Perez and Sandy were among 18 officers charged in 2015 with murder or manslaughter stemming from on-duty shootings, said Philip Stinson, a criminologist at Bowling Green State University who tracks shootings by police. Like the Boyd shooting, a majority of those cases were captured by police lapel or dashcam cameras, or bystander video.

Both sides in the New Mexico case said the most important evidence is the video taken by police and a nearby homeowner.

"Here's the thing about the evidence in the video: It cannot lie. It is what it is," McGinn told jurors. "Don't listen to the words, look at the video."

She added during her closing argument that "no one should be above the law."

Boyd was 38 and camping in the foothills when a resident reported his illegal campsite several hundred feet behind a neighborhood. Two officers responded with weapons drawn and called for help after they tried to pat down Boyd and he pulled knives.

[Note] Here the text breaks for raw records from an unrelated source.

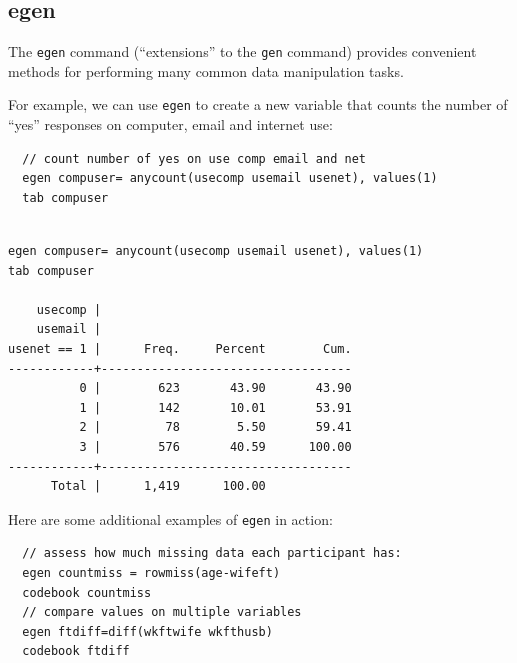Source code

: \documentclass[]{book}
\begin{document}
\hypertarget{egen}{%
\subsection{egen}\label{egen}}

The \texttt{egen} command (``extensions'' to the \texttt{gen} command) provides convenient methods for performing many common data manipulation tasks.

For example, we can use \texttt{egen} to create a new variable that counts the number of ``yes'' responses on computer, email and internet use:

\begin{verbatim}
  // count number of yes on use comp email and net 
  egen compuser= anycount(usecomp usemail usenet), values(1)
  tab compuser
\end{verbatim}

\begin{verbatim}

egen compuser= anycount(usecomp usemail usenet), values(1)
tab compuser

    usecomp |
    usemail |
usenet == 1 |      Freq.     Percent        Cum.
------------+-----------------------------------
          0 |        623       43.90       43.90
          1 |        142       10.01       53.91
          2 |         78        5.50       59.41
          3 |        576       40.59      100.00
------------+-----------------------------------
      Total |      1,419      100.00
\end{verbatim}

Here are some additional examples of \texttt{egen} in action:

\begin{verbatim}
  // assess how much missing data each participant has:
  egen countmiss = rowmiss(age-wifeft)
  codebook countmiss
  // compare values on multiple variables
  egen ftdiff=diff(wkftwife wkfthusb)
  codebook ftdiff
\end{verbatim}
\end{document}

Nineteen officers responded over the next several hours with rifles, handguns, hundreds of rounds of ammunition, and smoke bombs. During the standoff, Boyd shouted death threats at the officers from his perch on a hillside and expressed fears they would shoot him.

McGinn spent much of the trial underscoring the role she says Sandy played in making a series of flawed decisions that agitated Boyd, starting with calling other members of his tactical team, known as the Repeat Offenders Project, to respond to the standoff with him. The unit has since been dismantled under the terms of a U.S. Justice Department settlement agreement to change the culture of the Albuquerque Police Department, where officers were accused of numerous instances of excessive force.

Sandy responded to the standoff with Boyd because a sergeant had requested a Taser shotgun. He arrived at the same time as a State Police sergeant he knew. The sergeant's dashcam video recorded Sandy calling Boyd "a lunatic."

During the trial, he said for the first time publicly that he deeply regretted the remark. His testimony also denied accusation that he was a decision-maker during the standoff.

Perez was among the last to arrive after his SWAT sergeant asked him to respond.

He drove to the campsite hearing other officers say over radio traffic that Boyd was threatening officers and that he also had a history of violence against police.

A few minutes after Perez arrived, he yelled for Sandy to detonate the flash-bang grenade, which went off near Boyd's feet but not close enough to startle him so officers could take him into custody. Sandy opened fire seconds later, and then Perez, whose helmet camera video shows his finger moving onto the trigger as Boyd faces the K-9 handler while holding two knives.

"These are the tense, uncertain, rapidly evolving circumstances they had to work with," said Luis Robles, the lead attorney for Perez. "He had to make life or death decisions in moments."

Sandy's lapel camera failed to record the shooting, he said.